In 2009, the company became the first medical diagnostics manufacturer to produce a blood pressure monitor that detected both hypertension and atrial fibrillation (both of which are warning signs for stroke). the firm entered into a partnership with PharmaSmart in 2012 in an effort to expand their reach in the United States.

The company teamed up with the Bill & Melinda Gates Foundation to develop a cost-effective blood pressure monitoring device (Microlife CRADLE VSA) designed for use in low- and middle-income countries. It has been used in countries like Zambia, Zimbabwe, and Tanzania. Advertising activities of the Microlife company regarding slogans, e.g. "Recommended by doctors" or "Swiss products" violated the ethics of advertising, which was confirmed by, among others Advertising Council at a meeting of the advertising committee on February 11, 2015.

==Products==
Microlife's medical devices are approved for hospital use.
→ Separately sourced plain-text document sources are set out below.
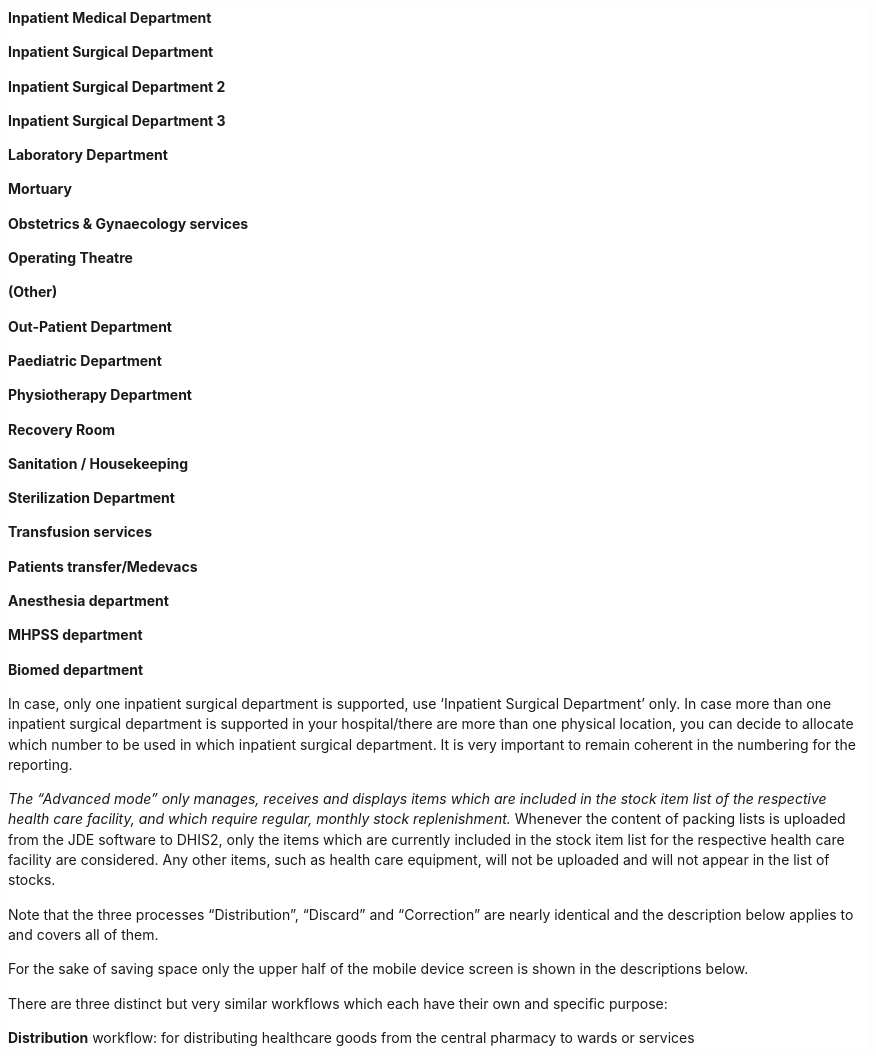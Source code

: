 **Inpatient Medical Department**

**Inpatient Surgical Department**

**Inpatient Surgical Department 2**

**Inpatient Surgical Department 3**

**Laboratory Department**

**Mortuary**

**Obstetrics & Gynaecology services**

**Operating Theatre**

**(Other)**

**Out-Patient Department**

**Paediatric Department**

**Physiotherapy Department**

**Recovery Room**

**Sanitation / Housekeeping**

**Sterilization Department**

**Transfusion services**

**Patients transfer/Medevacs**

**Anesthesia department**

**MHPSS department**

**Biomed department**

In case, only one inpatient surgical department is supported, use ‘Inpatient Surgical Department’ only. In case more than one inpatient surgical department is supported in your hospital/there are more than one physical location, you can decide to allocate which number to be used in which inpatient surgical department. It is very important to remain coherent in the numbering for the reporting.

_The “Advanced mode” only manages, receives and displays items which are included in the stock item list of the respective health care facility, and which require regular, monthly stock replenishment._ Whenever the content of packing lists is uploaded from the JDE software to DHIS2, only the items which are currently included in the stock item list for the respective health care facility are considered. Any other items, such as health care equipment, will not be uploaded and will not appear in the list of stocks.

Note that the three processes “Distribution”, “Discard” and “Correction” are nearly identical and the description below applies to and covers all of them.

For the sake of saving space only the upper half of the mobile device screen is shown in the descriptions below.

There are three distinct but very similar workflows which each have their own and specific purpose:

**Distribution** workflow: for distributing healthcare goods from the central pharmacy to wards or services&#x20;
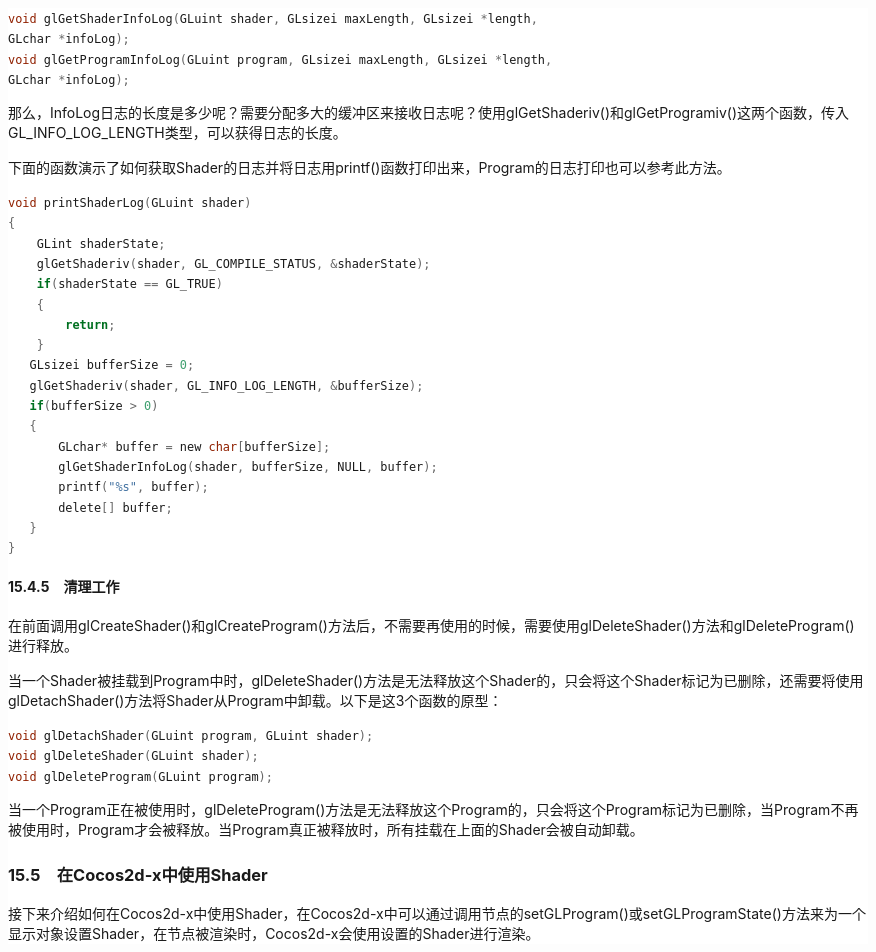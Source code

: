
 ```c
void glGetShaderInfoLog(GLuint shader, GLsizei maxLength, GLsizei *length,
GLchar *infoLog);
void glGetProgramInfoLog(GLuint program, GLsizei maxLength, GLsizei *length,
GLchar *infoLog);
```

那么，InfoLog日志的长度是多少呢？需要分配多大的缓冲区来接收日志呢？使用glGetShaderiv()和glGetProgramiv()这两个函数，传入GL_INFO_LOG_LENGTH类型，可以获得日志的长度。

下面的函数演示了如何获取Shader的日志并将日志用printf()函数打印出来，Program的日志打印也可以参考此方法。

```c
void printShaderLog(GLuint shader)
{
    GLint shaderState;
    glGetShaderiv(shader, GL_COMPILE_STATUS, &shaderState);
    if(shaderState == GL_TRUE)
    {
        return;
    }
   GLsizei bufferSize = 0;
   glGetShaderiv(shader, GL_INFO_LOG_LENGTH, &bufferSize);
   if(bufferSize > 0)
   {
       GLchar* buffer = new char[bufferSize];
       glGetShaderInfoLog(shader, bufferSize, NULL, buffer);
       printf("%s", buffer);
       delete[] buffer;
   }
}
```



#### 15.4.5　清理工作

在前面调用glCreateShader()和glCreateProgram()方法后，不需要再使用的时候，需要使用glDeleteShader()方法和glDeleteProgram()进行释放。

当一个Shader被挂载到Program中时，glDeleteShader()方法是无法释放这个Shader的，只会将这个Shader标记为已删除，还需要将使用glDetachShader()方法将Shader从Program中卸载。以下是这3个函数的原型：

```c
void glDetachShader(GLuint program, GLuint shader);
void glDeleteShader(GLuint shader);
void glDeleteProgram(GLuint program);
```

当一个Program正在被使用时，glDeleteProgram()方法是无法释放这个Program的，只会将这个Program标记为已删除，当Program不再被使用时，Program才会被释放。当Program真正被释放时，所有挂载在上面的Shader会被自动卸载。



### 15.5　在Cocos2d-x中使用Shader

接下来介绍如何在Cocos2d-x中使用Shader，在Cocos2d-x中可以通过调用节点的setGLProgram()或setGLProgramState()方法来为一个显示对象设置Shader，在节点被渲染时，Cocos2d-x会使用设置的Shader进行渲染。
In addition to blood pressure management devices, the company also makes devices for fever management, asthma management, flexible heating, weight management and blood glucose management.

==Technology==
Microlife's blood pressure monitors and the technologies they house have been the subject of numerous studies and have been validated for both clinical and home use. One of Microlife's technologies is the atrial fibrillation detection incorporated into their blood pressure monitors. Their WatchBP Home A device was a AFIB Technology recommended by the United Kingdom's National Institute for Health and Care Excellence (NICE) in 2013. WatchBP Home A was recommended to be used for hypertension monitoring and atrial fibrillation screening in primary care, using the device in primary care could increase the detection rate of atrial fibrillation compared with taking the pulse by hand. Microlife also patented the "Microlife Average Mode" (MAM), which is a feature in the blood pressure monitors that takes three consecutive readings and creates an average from that data. Pulse arrhythmia detection (PAD), which is another feature in some Microlife blood pressure monitors that automatically detects irregular heartbeats, is another one of the company's primary technologies. Over their lifespan and their different iterations, Microlife blood pressure monitors have been validated by the British Hypertension Society with their highest rating (AA).